For compacted or saturated soils laying directly on top is fine rather than going into the ground. The microbes will help break everything down and move nutrients through the soil helping to retain moisture when dry yet distribute more evenly when wet. This biomimicry is a sped-up version of forest floor decomposition.

If your sogginess is next level, a repurposed shed or any structure with added plastic or polycarbonate can make a great greenhouse. I use a plastic cover over my raised beds to keep them dry in the heaviest rains.

3. Build Swales/Furrows for Drainage!

Drain water away with swales (built up horizontal hills with water channels in front of them). Blend compost with soil. I like to add pea straw once the soil is warmer also. Grow bags and enclosed containers are useful too. They’re mobile which is useful for moving around with changing garden conditions.

4. Add thirsty plants and get your worms up off the ground!

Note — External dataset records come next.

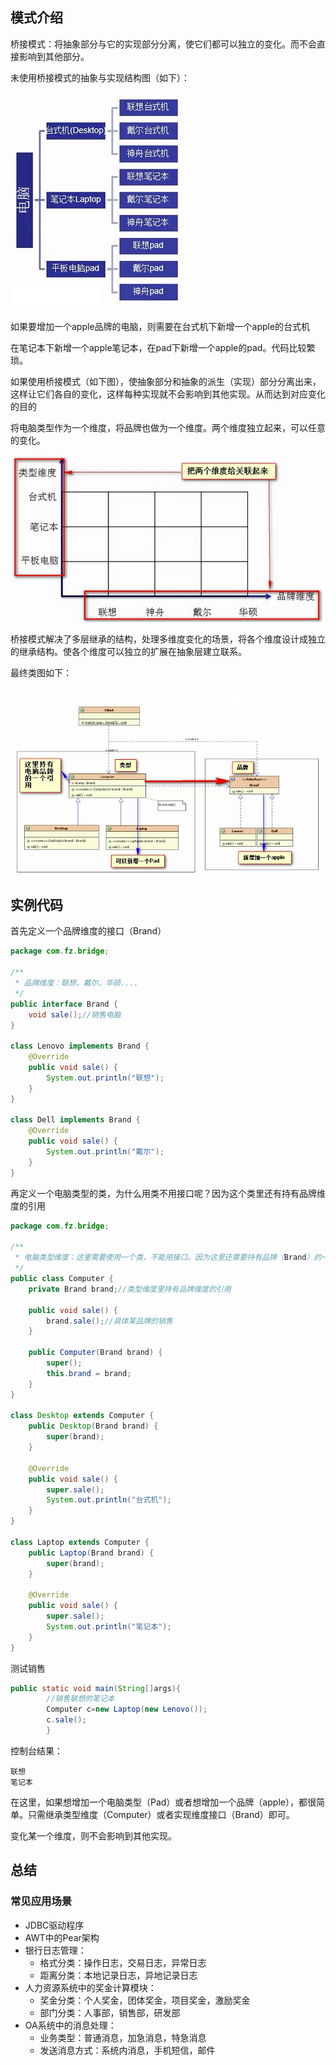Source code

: ## 模式介绍

桥接模式：将抽象部分与它的实现部分分离，使它们都可以独立的变化。而不会直接影响到其他部分。

未使用桥接模式的抽象与实现结构图（如下）：

![img.png](img.png)

如果要增加一个apple品牌的电脑，则需要在台式机下新增一个apple的台式机

在笔记本下新增一个apple笔记本，在pad下新增一个apple的pad。代码比较繁琐。

如果使用桥接模式（如下图），使抽象部分和抽象的派生（实现）部分分离出来，这样让它们各自的变化，这样每种实现就不会影响到其他实现。从而达到对应变化的目的

将电脑类型作为一个维度，将品牌也做为一个维度。两个维度独立起来，可以任意的变化。

![img_1.png](img_1.png)

桥接模式解决了多层继承的结构，处理多维度变化的场景，将各个维度设计成独立的继承结构。使各个维度可以独立的扩展在抽象层建立联系。

最终类图如下：

![img_2.png](img_2.png)

## 实例代码

首先定义一个品牌维度的接口（Brand）

```java
package com.fz.bridge;

/**
 * 品牌维度：联想，戴尔，华硕....
 */
public interface Brand {
    void sale();//销售电脑
}

class Lenovo implements Brand {
    @Override
    public void sale() {
        System.out.println("联想");
    }
}

class Dell implements Brand {
    @Override
    public void sale() {
        System.out.println("戴尔");
    }
}
```

再定义一个电脑类型的类，为什么用类不用接口呢？因为这个类里还有持有品牌维度的引用

```java
package com.fz.bridge;

/**
 * 电脑类型维度：这里需要使用一个类，不能用接口。因为这里还需要持有品牌（Brand）的一个引用
 */
public class Computer {
    private Brand brand;//类型维度里持有品牌维度的引用

    public void sale() {
        brand.sale();//具体某品牌的销售
    }

    public Computer(Brand brand) {
        super();
        this.brand = brand;
    }
}

class Desktop extends Computer {
    public Desktop(Brand brand) {
        super(brand);
    }

    @Override
    public void sale() {
        super.sale();
        System.out.println("台式机");
    }
}

class Laptop extends Computer {
    public Laptop(Brand brand) {
        super(brand);
    }

    @Override
    public void sale() {
        super.sale();
        System.out.println("笔记本");
    }
}
```

测试销售

```java
public static void main(String[]args){
        //销售联想的笔记本
        Computer c=new Laptop(new Lenovo());
        c.sale();
        }
```

控制台结果：

```text
联想
笔记本
```

在这里，如果想增加一个电脑类型（Pad）或者想增加一个品牌（apple），都很简单。只需继承类型维度（Computer）或者实现维度接口（Brand）即可。

变化某一个维度，则不会影响到其他实现。

## 总结

### 常见应用场景

- JDBC驱动程序
- AWT中的Pear架构
- 银行日志管理：
    - 格式分类：操作日志，交易日志，异常日志
    - 距离分类：本地记录日志，异地记录日志
- 人力资源系统中的奖金计算模块：
    - 奖金分类：个人奖金，团体奖金，项目奖金，激励奖金
    - 部门分类：人事部，销售部，研发部
- OA系统中的消息处理：
    - 业务类型：普通消息，加急消息，特急消息
    - 发送消息方式：系统内消息，手机短信，邮件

It’s not just humans who don’t like wet feet, most plants are with us on that, however there are many puddle lovers which can be integrated into a garden. If there’s a persistent wet spot this might be an appropriate area to create a yummy edible taro or water chestnut area. Just add compost & stir!

Check out your native options to provide habitat for the smaller locals like appreciative frogs who will sing soft symphonies in your honour. Who needs Spotify right?!

Learn more about wet area gardening.

5. Go with the flow and embrace pond life – get ducks!

Problem = Solution. As Bill Mollison, the co-originator of permaculture wisely said: “You don't have a snail problem, you have a duck deficiency.”

Somewhat sidelined by their limelight hogging cousins, the ubiquitous chook, ducks are a great option for backyards. They don’t actually need a lot of space, but do require access to water 24/7. How convenient!

Ducks are at home in a suburban backyard (check with your local council), lay eggs which will make your local baker swoon, and of course eat every last snail and slug before those slippery suckers snack on every fresh lettuce in sight!

More about Muscovy ducks - the perfect breed for your home.

This short video describes what permaculture is and how it was birthed in Australia.

While we don't sell ducks, we do have great products for composting and gardening discounted at up to 80 % off RRP – courtesy of your council.

We’re also interested in hearing what you’d like us to research and/or stock so that as a community we can continue to build resilient weatherproof gardens whilst eliminating unnecessary waste.

PS, Hi I’m Victoria, the newest recruit to the Compost Revolution's team. I’m an avid Permaculture & Aquaponics Designer with a passion for using storytelling to improve how we commune with ourselves, each other and our environment. Everything is connected. I’m here to help you make those connections. Got a question? Ask away!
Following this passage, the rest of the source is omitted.